If your child has been injured and a settlement has been reached, you may be waiting to get that money so you can use it to pay for their medical treatments. In your typical personal injury case, the minor can access the funds on their 18th birthday. However, In the case of a birth injury lawsuit, you may be counting on that money to provide many years of care.
When a child is injured by an act of negligence, it can be a frightening experience. In the aftermath of an injury to your child, you will want to keep your focus on caring for them. Unfortunately, the bills don’t stop just because your son or daughter needs you. Your medical bills may be piling up, you may be missing work, and there may be even more expenses related to the injury looming on the horizon.
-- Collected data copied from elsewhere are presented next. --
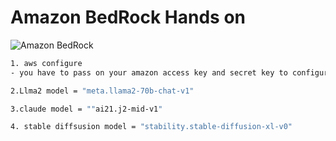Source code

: # Amazon BedRock Hands on

<!-- ![AMAZON BEDROCK](![alt text](<amazon image.jpeg>)) -->
![Amazon BedRock](<amazon image-1.jpeg>)

``` bash
1. aws configure
- you have to pass on your amazon access key and secret key to configure

```

``` bash
2.Llma2 model = "meta.llama2-70b-chat-v1"
```

``` bash
3.claude model = ""ai21.j2-mid-v1"
```

``` bash
4. stable diffsusion model = "stability.stable-diffusion-xl-v0"
```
When this happens, many parents choose to file a personal injury lawsuit on behalf of your child. Getting a settlement or award can help you and your child move forward. However, we know that you will need this money now. Most people cannot afford to wait years for their settlement to come through. In this situation, companies such as https://tlfllc.com offer a compelling service, where you can borrow against this future money. Keep reading to learn more about some common types of childhood personal injury lawsuits and what happens with the settlement money in these cases
Birth Injury Lawsuits
Approximately five to six out of every 1,000 live births in the United States will result in a birth injury. If your child’s injury happened immediately before, during, or after you gave birth and it was caused by a doctor’s mistake, you may want to contact an attorney who specializes in this area of the law. Some birth injury settlements are in the multi-millions. The amount you can recover from a birth injury depends on many factors, as no two cases are alike.
Car Accident Lawsuits
According to the Centers for Disease Control’s Childhood Injury Report, automobile accidents are the leading cause of injuries and deaths in children in the United States. When a driver makes a mistake or behaves negligently and a child is hurt, the at-fault party can be held accountable by a personal injury lawsuit. How much your injured child may be entitled to will depend on the specifics of your case.
Dog Bite Lawsuits
Approximately 4.5 million children are bitten by dogs in the U.S. each year. When an adult or a child is bitten by a dog, it is almost always considered to be the owner’s fault. Dog owners have a legal responsibility to make sure their animal is not a danger to others. When they fail, they can be held liable in court. According to one report of dog bite claims by state, the average payout in a dog bite case is $36,000, though this varies by state.
How a Settlement Is Distributed
We’ve all seen the ads on television that show large settlement amounts. What you may not realize is this is the total settlement before any fees and expenses have been deducted. Before you receive your child’s settlement, the following costs may be deducted:
- Attorney fees
- Court filing fees
- The cost of expert witnesses
- Medical lien reimbursements
With your lawyer’s help, parents may create a life care plan that will show how the funds will be distributed on your child’s behalf. The court will put a structured settlement in place to protect your child’s best interests and make sure the money is used for their care. The structured settlement will determine how often funds are paid out and the amount of each payout.
If a portion of the settlement is designated specifically for the parents, such as the portion of the settlement that was allocated for your pain and suffering, you will be able to access those funds to use as you wish. Once your child turns 18, they will be able to access their funds on their own.
The statute of limitations is the time period in which you are legally required to file a claim. Once it has passed, in the vast majority of cases you will not be able to sue. This time period is different in each state, though in many it is two years. If your child has been hurt by someone else’s mistake, ask a local attorney for information about filing a case in your state.